Crítica a cabos, e a muitos acessórios, é dos principais casos de Esnobismo Invertido.
Outra acusação esnobista é sobre a adoção tecnológica – ou, no caso, a resistência às tecnologias modernas. Por exemplo, o audiófilo experiente adoraria usar a simplicidade e facilidade do Bluetooth, mas acontece que Bluetooth só agora, depois da versão 5, é que está começando a tocar com um mínimo de decência. Antigamente não tinha Qualidade Sonora nem de maneira minimamente aceitável para um sistema de som bom.
Quem diz que o audiófilo experiente não se adapta às mudanças e avanços tecnológicos, não entendeu que, na verdade, essas mudanças é que não se adaptam facilmente e rapidamente às necessidades sonoras de alta qualidade da audiofilia.
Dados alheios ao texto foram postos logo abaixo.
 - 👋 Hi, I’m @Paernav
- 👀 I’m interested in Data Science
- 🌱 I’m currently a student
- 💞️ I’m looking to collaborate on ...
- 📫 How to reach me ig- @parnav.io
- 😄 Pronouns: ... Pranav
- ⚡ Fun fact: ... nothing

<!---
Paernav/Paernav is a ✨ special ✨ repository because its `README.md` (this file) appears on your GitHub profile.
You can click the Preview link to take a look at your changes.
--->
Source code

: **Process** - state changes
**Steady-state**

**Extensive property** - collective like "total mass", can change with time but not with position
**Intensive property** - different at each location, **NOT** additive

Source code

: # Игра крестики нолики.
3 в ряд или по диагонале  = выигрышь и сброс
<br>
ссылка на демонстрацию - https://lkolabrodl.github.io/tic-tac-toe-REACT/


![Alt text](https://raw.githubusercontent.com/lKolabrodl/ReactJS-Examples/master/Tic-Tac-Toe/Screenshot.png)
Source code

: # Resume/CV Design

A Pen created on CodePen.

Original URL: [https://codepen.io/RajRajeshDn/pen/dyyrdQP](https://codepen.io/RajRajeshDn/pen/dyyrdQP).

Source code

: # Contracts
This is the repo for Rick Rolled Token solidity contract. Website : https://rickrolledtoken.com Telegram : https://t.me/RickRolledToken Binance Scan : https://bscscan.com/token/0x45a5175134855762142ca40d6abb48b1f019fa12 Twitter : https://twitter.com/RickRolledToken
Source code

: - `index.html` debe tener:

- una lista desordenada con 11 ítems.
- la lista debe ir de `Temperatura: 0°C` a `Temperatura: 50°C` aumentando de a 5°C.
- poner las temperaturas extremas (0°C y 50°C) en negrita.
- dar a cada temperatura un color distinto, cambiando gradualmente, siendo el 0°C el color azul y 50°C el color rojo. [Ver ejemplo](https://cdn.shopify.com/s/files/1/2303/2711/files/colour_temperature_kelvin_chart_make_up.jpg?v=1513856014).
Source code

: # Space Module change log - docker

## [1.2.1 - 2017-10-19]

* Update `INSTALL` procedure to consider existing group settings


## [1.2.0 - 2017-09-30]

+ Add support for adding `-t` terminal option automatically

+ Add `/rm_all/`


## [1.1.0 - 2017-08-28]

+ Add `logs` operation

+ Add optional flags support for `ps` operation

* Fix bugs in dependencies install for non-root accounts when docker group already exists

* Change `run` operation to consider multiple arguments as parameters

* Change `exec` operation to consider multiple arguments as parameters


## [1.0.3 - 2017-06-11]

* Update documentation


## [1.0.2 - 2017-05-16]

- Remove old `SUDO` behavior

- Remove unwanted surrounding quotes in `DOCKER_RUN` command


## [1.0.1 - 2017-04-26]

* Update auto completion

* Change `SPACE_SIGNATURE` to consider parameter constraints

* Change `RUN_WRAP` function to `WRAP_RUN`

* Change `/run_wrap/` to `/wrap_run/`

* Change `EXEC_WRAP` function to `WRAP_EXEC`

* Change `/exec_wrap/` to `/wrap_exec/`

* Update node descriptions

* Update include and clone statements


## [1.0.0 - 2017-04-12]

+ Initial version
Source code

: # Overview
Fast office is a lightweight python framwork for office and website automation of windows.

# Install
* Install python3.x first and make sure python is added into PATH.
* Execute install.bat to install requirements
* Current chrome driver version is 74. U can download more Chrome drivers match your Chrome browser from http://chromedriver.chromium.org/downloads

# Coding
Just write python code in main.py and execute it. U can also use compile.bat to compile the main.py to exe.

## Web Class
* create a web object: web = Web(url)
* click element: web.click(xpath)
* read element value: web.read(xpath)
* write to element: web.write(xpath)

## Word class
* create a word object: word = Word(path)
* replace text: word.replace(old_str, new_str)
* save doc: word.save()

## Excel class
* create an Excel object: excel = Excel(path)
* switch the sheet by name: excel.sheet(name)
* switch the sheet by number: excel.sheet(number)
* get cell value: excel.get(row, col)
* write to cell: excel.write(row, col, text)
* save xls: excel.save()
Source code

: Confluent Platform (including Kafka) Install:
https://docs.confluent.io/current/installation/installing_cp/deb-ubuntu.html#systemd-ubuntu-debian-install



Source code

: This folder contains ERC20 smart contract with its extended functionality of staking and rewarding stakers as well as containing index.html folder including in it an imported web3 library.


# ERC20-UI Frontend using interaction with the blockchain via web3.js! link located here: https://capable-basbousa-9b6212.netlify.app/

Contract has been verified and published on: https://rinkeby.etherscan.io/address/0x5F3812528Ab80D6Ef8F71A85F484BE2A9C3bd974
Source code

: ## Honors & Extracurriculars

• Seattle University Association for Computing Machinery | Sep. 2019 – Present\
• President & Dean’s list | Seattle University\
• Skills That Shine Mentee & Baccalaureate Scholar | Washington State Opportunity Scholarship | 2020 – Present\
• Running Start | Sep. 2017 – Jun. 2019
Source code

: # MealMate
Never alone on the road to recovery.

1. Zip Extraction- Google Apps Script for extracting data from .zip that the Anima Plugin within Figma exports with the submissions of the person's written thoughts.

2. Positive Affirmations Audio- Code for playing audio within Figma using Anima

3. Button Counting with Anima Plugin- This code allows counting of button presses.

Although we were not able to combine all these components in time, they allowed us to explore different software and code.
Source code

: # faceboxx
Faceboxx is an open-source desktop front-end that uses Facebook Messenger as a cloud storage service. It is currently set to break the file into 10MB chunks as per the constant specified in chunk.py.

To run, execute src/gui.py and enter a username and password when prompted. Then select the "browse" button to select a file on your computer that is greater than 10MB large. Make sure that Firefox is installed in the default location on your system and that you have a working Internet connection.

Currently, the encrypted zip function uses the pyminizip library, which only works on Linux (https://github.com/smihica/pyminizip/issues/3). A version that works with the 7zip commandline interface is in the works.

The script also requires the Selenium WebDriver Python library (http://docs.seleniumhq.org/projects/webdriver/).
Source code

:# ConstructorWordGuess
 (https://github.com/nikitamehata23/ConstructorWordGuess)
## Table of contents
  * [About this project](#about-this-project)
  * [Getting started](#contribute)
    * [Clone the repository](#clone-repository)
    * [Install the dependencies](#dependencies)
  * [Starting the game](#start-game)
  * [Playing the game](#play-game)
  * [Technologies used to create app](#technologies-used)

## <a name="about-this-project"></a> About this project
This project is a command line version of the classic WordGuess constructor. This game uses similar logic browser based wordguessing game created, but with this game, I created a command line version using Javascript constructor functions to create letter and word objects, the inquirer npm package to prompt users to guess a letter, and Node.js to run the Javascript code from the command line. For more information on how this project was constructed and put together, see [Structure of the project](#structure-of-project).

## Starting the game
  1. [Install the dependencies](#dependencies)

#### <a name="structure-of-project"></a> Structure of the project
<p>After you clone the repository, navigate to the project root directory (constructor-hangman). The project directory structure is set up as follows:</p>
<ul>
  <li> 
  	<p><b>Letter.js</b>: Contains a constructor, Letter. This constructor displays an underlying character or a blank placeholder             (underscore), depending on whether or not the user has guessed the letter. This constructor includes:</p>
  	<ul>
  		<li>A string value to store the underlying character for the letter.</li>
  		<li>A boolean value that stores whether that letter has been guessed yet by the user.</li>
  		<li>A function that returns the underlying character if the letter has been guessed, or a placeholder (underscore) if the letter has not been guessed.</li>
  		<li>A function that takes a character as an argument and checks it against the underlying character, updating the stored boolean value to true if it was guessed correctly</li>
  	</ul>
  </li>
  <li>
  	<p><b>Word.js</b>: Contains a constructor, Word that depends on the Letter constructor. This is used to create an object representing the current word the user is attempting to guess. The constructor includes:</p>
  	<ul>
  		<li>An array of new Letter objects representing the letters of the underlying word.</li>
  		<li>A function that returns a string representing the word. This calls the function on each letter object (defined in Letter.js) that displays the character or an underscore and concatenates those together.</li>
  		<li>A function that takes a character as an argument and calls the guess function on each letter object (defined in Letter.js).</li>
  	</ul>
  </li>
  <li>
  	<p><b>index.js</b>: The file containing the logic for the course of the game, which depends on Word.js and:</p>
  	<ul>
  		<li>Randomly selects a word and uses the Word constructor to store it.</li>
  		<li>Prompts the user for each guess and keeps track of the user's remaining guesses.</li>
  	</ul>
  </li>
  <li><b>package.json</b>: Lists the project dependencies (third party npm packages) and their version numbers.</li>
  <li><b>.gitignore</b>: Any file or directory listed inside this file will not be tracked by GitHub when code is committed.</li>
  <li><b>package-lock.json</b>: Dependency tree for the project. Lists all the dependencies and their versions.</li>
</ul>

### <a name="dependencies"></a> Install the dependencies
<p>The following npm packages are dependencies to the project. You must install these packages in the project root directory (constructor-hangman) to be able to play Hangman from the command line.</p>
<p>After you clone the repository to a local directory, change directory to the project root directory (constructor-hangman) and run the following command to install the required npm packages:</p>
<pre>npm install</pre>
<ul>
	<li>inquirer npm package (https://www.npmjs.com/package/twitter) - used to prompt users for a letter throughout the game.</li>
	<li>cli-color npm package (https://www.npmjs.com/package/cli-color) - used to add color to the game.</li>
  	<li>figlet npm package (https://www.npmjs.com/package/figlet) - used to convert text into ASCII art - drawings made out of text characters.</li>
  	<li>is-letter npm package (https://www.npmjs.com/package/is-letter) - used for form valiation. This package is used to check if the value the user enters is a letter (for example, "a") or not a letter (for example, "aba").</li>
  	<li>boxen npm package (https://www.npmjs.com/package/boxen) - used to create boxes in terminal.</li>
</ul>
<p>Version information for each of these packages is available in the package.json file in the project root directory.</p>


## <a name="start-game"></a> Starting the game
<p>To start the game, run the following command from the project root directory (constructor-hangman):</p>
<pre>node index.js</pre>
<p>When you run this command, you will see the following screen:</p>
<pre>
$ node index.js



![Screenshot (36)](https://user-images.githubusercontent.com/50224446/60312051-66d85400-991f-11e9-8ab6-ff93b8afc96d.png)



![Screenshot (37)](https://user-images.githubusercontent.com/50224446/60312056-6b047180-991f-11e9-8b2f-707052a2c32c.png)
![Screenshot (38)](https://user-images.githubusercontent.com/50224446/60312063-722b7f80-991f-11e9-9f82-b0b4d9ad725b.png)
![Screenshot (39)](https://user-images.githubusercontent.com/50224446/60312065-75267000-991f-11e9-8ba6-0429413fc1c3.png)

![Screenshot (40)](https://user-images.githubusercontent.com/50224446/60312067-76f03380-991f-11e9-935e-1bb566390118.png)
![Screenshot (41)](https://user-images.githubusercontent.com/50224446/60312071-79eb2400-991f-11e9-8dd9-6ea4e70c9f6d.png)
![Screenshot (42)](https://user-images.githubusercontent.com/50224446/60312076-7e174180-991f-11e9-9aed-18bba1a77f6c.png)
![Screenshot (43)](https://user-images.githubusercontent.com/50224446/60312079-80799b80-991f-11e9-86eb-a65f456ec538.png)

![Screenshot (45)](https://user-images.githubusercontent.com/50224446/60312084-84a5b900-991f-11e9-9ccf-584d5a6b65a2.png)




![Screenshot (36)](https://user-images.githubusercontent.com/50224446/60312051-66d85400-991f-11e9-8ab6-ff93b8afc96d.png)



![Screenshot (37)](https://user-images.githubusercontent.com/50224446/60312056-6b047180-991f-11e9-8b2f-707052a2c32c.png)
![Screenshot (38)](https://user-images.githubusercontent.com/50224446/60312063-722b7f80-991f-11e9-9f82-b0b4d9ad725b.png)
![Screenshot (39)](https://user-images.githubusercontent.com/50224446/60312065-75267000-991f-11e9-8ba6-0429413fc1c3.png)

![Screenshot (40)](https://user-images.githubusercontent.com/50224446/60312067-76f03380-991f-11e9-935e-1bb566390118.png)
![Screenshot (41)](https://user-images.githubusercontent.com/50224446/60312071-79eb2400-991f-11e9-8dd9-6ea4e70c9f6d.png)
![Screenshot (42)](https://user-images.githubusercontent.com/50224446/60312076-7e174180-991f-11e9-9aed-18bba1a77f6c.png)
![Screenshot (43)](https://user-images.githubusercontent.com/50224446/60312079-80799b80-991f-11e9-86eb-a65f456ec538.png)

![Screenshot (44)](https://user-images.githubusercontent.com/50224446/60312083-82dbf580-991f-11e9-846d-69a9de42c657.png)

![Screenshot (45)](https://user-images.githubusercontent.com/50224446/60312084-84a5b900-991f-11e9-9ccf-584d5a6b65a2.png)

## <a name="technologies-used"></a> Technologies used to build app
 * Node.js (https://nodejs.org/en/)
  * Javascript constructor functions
Um exemplo disso é o streaming de música – que só está chegando a ficar bom mesmo, tanto por parte dos serviços quanto por partes dos players a serem usados nos sistemas, nos últimos dois ou três anos.
Invertidamente, muitos criticam audiófilos que usam o vinil, dizendo que é, por definição ‘científica’, inferior por excelência. Bom, um disco mal gravado (e está entupido o mercado de discos mal gravados recém prensados) em um toca-discos banal, fraco, o resultado vai ser inferior ao digital da mesma categoria de preços. Agora, quem ouve um LP bem gravado em um setup analógico de primeira, sai de lá ‘mudando de religião’.
ESNOBISMO MUSICAL
Este é um capítulo à parte. E é outro que é uma via de duas mãos.
De um lado temos gente que esnoba a música mais popular e moderna, por seu mau conteúdo musical e má qualidade de gravação, em geral. É música ruim para avaliação, e péssima para setup e ajuste de sistemas e equipamentos – e é por isso que o pessoal mais experiente as odeia. Além, claro, de não bater o gosto musical, nem de longe.
Já o outro lado, o pessoal mais novo e moderno, quer ouvir suas músicas de gosto pessoal em tudo quanto é sistema em feiras e demonstrações. E porque isso é ruim? Porque a maioria esmagadora não são músicas que irão mostrar as qualidades e nuances daquele sistema. Não dá nem para começar, com a maior parte delas.
Em casa cada um ouve o que quiser ouvir – eu não tenho nada com isso – mas em uma feira ou demonstração eu quero ouvir música bem gravada, no mínimo. Feiras de áudio não são lugares para satisfazer o gosto pessoal musical dos frequentadores, e sim um lugar para demonstrar as melhores capacidades sonoras daqueles equipamentos.